Nyaman tanpa iklan. Langganan BisnisPro

RI Kebut Negosiasi Perjanjian Dagang, Ekonom Wanti-Wanti Soal Ini

Pemerintah RI percepat negosiasi 4 perjanjian dagang hingga 2025. Core Indonesia ingatkan pentingnya perhitungan matang agar ekonomi tumbuh optimal.
Truk kontainer melintas di antara tumpukan peti kemas di Pelabuhan Tanjung Priok, Jakarta, Selasa (3/6/2025). Bisnis/Arief Hermawan P
Truk kontainer melintas di antara tumpukan peti kemas di Pelabuhan Tanjung Priok, Jakarta, Selasa (3/6/2025). Bisnis/Arief Hermawan P
Ringkasan Berita
  • Pemerintah Indonesia mempercepat negosiasi empat perjanjian dagang untuk memperluas pasar ekspor pada 2025, termasuk dengan Peru, Uni Eropa, Kanada, dan Uni Ekonomi Eurasia.
  • Core Indonesia mengingatkan pentingnya perhitungan matang dalam perjanjian dagang agar tidak menghambat pertumbuhan ekonomi, dengan fokus pada target ekspor, produk, dan daya saing.
  • Pemerintah disarankan untuk mengevaluasi kesepakatan dagang yang ada dan fokus pada impor bahan baku untuk produksi, bukan produk jadi yang bersaing dengan produk lokal.

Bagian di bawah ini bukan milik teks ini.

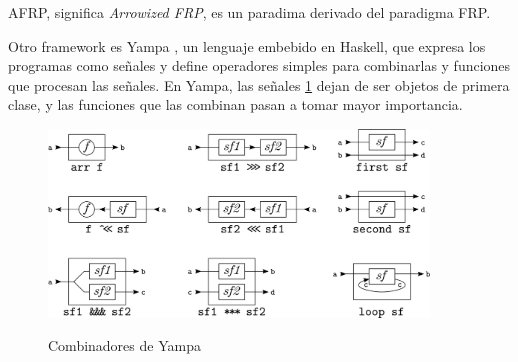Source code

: 
  AFRP, significa \textit{Arrowized FRP}, es un paradima derivado del
paradigma FRP.

  Otro framework es Yampa \cite{yampa},
un lenguaje embebido en Haskell, que expresa los programas como señales y
define operadores simples para combinarlas y funciones que
procesan las señales.
En Yampa, las señales \ref{fig:arrowcombinators} dejan de ser objetos de primera clase,
y las funciones que las combinan pasan a tomar mayor importancia.

\begin{figure}[h]
\begin{center}
\caption{Combinadores de Yampa}
\includegraphics[width=0.9\textwidth]{graphs/yampasf.png}
\label{fig:arrowcombinators}
\end{center}
\end{figure}


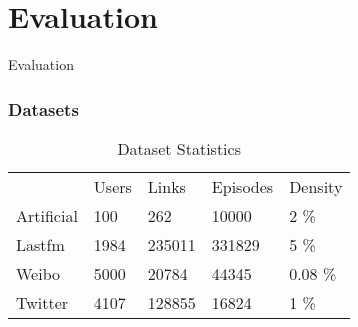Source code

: \section{Evaluation}

\begin{frame}
        \centering
        \huge Evaluation
\end{frame}

\begin{frame}
	\frametitle{Datasets}
	\begin{table}[htb]
		\centering
		\begin{tabular}{lllll}
						& Users 	& Links 		& Episodes		& Density\\
			Artificial	& \num{100}	& \num{262}		& \num{10000} 	& 2 \% \\
			Lastfm		& \num{1984}& \num{235011}	& \num{331829}	& 5 \% \\
			Weibo		& \num{5000}& \num{20784}	& \num{44345}	& 0.08 \% \\
			Twitter		& \num{4107}& \num{128855}	& \num{16824}	& 1 \%
		\end{tabular}
		\caption{Dataset Statistics}
	\end{table}
\end{frame}


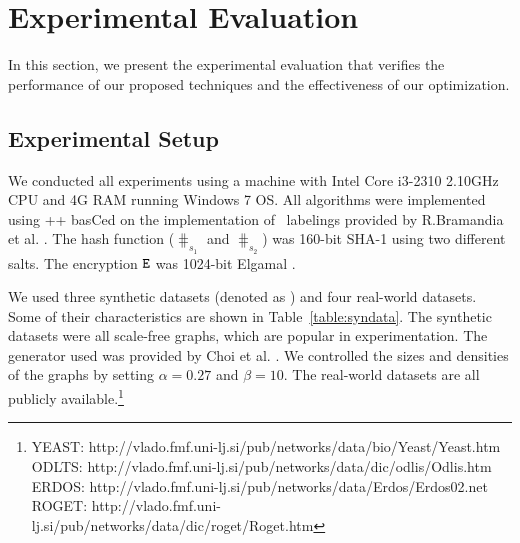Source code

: \section{Experimental Evaluation}
\label{sec:exp}

In this section, we present the experimental evaluation that verifies
the performance of our proposed techniques and the effectiveness of our
optimization.

\subsection{Experimental Setup}
\label{subsec:expsetup}


 We conducted all experiments using a machine
with Intel Core i3-2310 2.10GHz CPU and 4G RAM running Windows 7 OS.  All
algorithms were implemented using ++ basCed on the implementation of \hop\
labelings provided by R.Bramandia et al. \cite{byron}. The hash function ($\hash_{s_1}$
and $\hash_{s_2}$) was  160-bit SHA-1 using two different salts. %
The encryption  ${\tt E}$ was 1024-bit Elgamal \cite{elgamal}.

\stab
{} We used three synthetic datasets (denoted as \SYN) and four
real-world datasets. Some of their characteristics are shown in
Table~\ref{table:syndata}. The synthetic datasets were all scale-free graphs,
which are popular in experimentation. The generator used was provided by Choi
et al. \cite{generator}. We controlled the sizes and densities of the graphs by
setting $\alpha = 0.27$ and $\beta = 10$.  The real-world datasets are all
publicly available.\footnote{\scriptsize
YEAST: http://vlado.fmf.uni-lj.si/pub/networks/data/bio/Yeast/Yeast.htm \\
ODLTS: http://vlado.fmf.uni-lj.si/pub/networks/data/dic/odlis/Odlis.htm \\
ERDOS: http://vlado.fmf.uni-lj.si/pub/networks/data/Erdos/Erdos02.net \\
ROGET: http://vlado.fmf.uni-lj.si/pub/networks/data/dic/roget/Roget.htm
} %


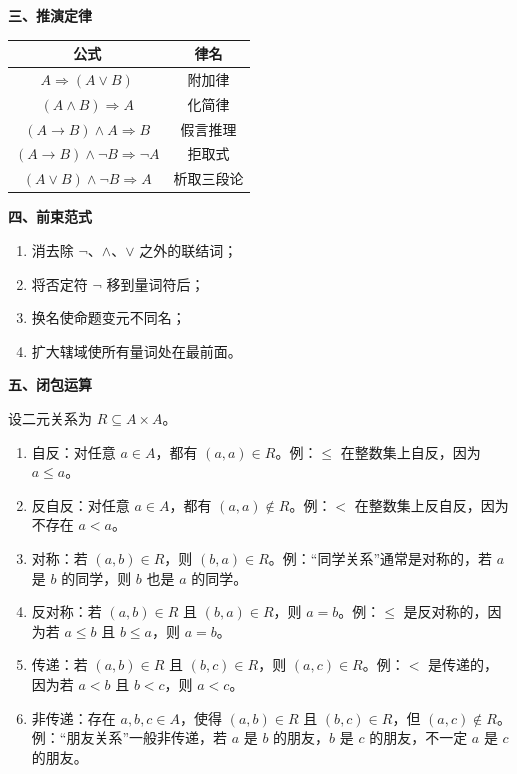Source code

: \noindent\textbf{三、推演定律}


\begin{table}[H]
    \centering
    \begin{tabular}{cc}
        \toprule
        \textbf{公式} & \textbf{律名} \\
        \midrule
        $A \Rightarrow (A \lor B)$ & 附加律 \\
        $(A \land B) \Rightarrow A$ & 化简律 \\
        $(A \to B) \land A \Rightarrow B$ & 假言推理 \\
        $(A \to B) \land \neg B \Rightarrow \neg A$ & 拒取式 \\
        $(A \lor B) \land \neg B \Rightarrow A$ & 析取三段论 \\
        \bottomrule
    \end{tabular}
\end{table}

\noindent\textbf{四、前束范式}

\begin{enumerate}
    \item 消去除 $\neg$、$\wedge$、$\vee$ 之外的联结词；
    \item 将否定符 $\neg$ 移到量词符后；
    \item 换名使命题变元不同名；
    \item 扩大辖域使所有量词处在最前面。
\end{enumerate}

\noindent\textbf{五、闭包运算}

设二元关系为 $R\subseteq A\times A$。

\begin{enumerate}
    \item 自反：对任意 $a\in A$，都有 $(a,a)\in R$。例：$\le$ 在整数集上自反，因为 $a\le a$。


    \item 反自反：对任意 $a\in A$，都有 $(a,a)\notin R$。例：$<$ 在整数集上反自反，因为不存在 $a<a$。


    \item 对称：若 $(a,b)\in R$，则 $(b,a)\in R$。例：“同学关系”通常是对称的，若 $a$ 是 $b$ 的同学，则 $b$ 也是 $a$ 的同学。


    \item 反对称：若 $(a,b)\in R$ 且 $(b,a)\in R$，则 $a=b$。例：$\le$ 是反对称的，因为若 $a\le b$ 且 $b\le a$，则 $a=b$。


    \item 传递：若 $(a,b)\in R$ 且 $(b,c)\in R$，则 $(a,c)\in R$。例：$<$ 是传递的，因为若 $a<b$ 且 $b<c$，则 $a<c$。


    \item 非传递：存在 $a,b,c\in A$，使得 $(a,b)\in R$ 且 $(b,c)\in R$，但 $(a,c)\notin R$。例：“朋友关系”一般非传递，若 $a$ 是 $b$ 的朋友，$b$ 是 $c$ 的朋友，不一定 $a$ 是 $c$ 的朋友。

\end{enumerate}



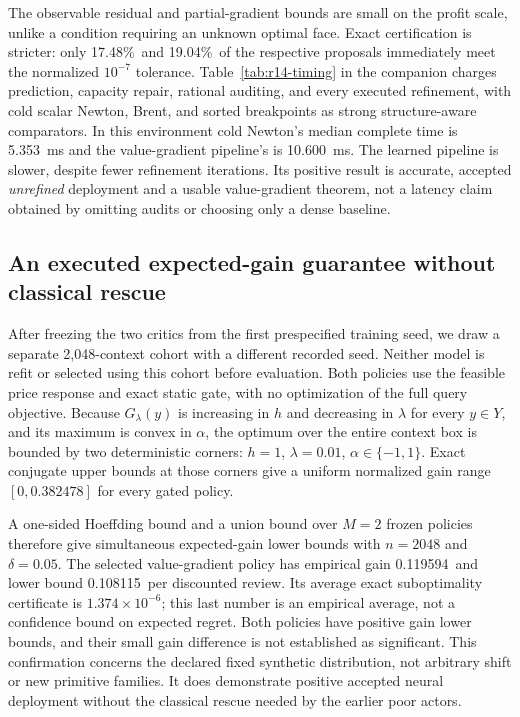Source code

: \documentclass[11pt,letterpaper]{article}
\theoremstyle{definition}
\newcommand{\1}{\mathbf 1}
\newcommand{\RFourteenImmediateValue}{17.48\%}
\newcommand{\RFourteenImmediateGradient}{19.04\%}
\newcommand{\RFourteenColdTime}{5.353}
\newcommand{\RFourteenLearnedTime}{10.600}
\newcommand{\RFourteenRange}{0.382478}
\newcommand{\RFourteenValidationGain}{0.119594}
\newcommand{\RFourteenValidationFloor}{0.108115}
\newcommand{\RFourteenValidationGap}{$1.374\times10^{-6}$}
\begin{document}
The observable residual and partial-gradient bounds are small on the profit scale, unlike a condition requiring an unknown optimal face. Exact certification is stricter: only \RFourteenImmediateValue\ and \RFourteenImmediateGradient\ of the respective proposals immediately meet the normalized $10^{-7}$ tolerance. Table~\ref{tab:r14-timing} in the companion charges prediction, capacity repair, rational auditing, and every executed refinement, with cold scalar Newton, Brent, and sorted breakpoints as strong structure-aware comparators. In this environment cold Newton's median complete time is \RFourteenColdTime\ ms and the value-gradient pipeline's is \RFourteenLearnedTime\ ms. The learned pipeline is slower, despite fewer refinement iterations. Its positive result is accurate, accepted \emph{unrefined} deployment and a usable value-gradient theorem, not a latency claim obtained by omitting audits or choosing only a dense baseline.

\subsection{An executed expected-gain guarantee without classical rescue}
After freezing the two critics from the first prespecified training seed, we draw a separate 2,048-context cohort with a different recorded seed. Neither model is refit or selected using this cohort before evaluation. Both policies use the feasible price response and exact static gate, with no optimization of the full query objective. Because $G_\lambda(y)$ is increasing in $h$ and decreasing in $\lambda$ for every $y\in Y$, and its maximum is convex in $\alpha$, the optimum over the entire context box is bounded by two deterministic corners: $h=1$, $\lambda=0.01$, $\alpha\in\{-1,1\}$. Exact conjugate upper bounds at those corners give a uniform normalized gain range $[0,\RFourteenRange]$ for every gated policy.

A one-sided Hoeffding bound and a union bound over $M=2$ frozen policies therefore give simultaneous expected-gain lower bounds with $n=2048$ and $\delta=0.05$. The selected value-gradient policy has empirical gain \RFourteenValidationGain\ and lower bound \RFourteenValidationFloor\ per discounted review. Its average exact suboptimality certificate is \RFourteenValidationGap; this last number is an empirical average, not a confidence bound on expected regret. Both policies have positive gain lower bounds, and their small gain difference is not established as significant. This confirmation concerns the declared fixed synthetic distribution, not arbitrary shift or new primitive families. It does demonstrate positive accepted neural deployment without the classical rescue needed by the earlier poor actors.
\end{document}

* Ringkasan ini dibantu dengan menggunakan AI

Bisnis.com, JAKARTA — Center of Reform on Economics (Core) Indonesia mewanti-wanti percepatan perjanjian perdagangan yang tengah digeber pemerintah justru akan menimbulkan malapetaka terhadap pertumbuhan ekonomi, jika tak diperhitungkan dengan matang.

Seperti diketahui, pemerintah tengah mempercepat empat perjanjian dagang pada 2025 untuk memperluas pasar ekspor.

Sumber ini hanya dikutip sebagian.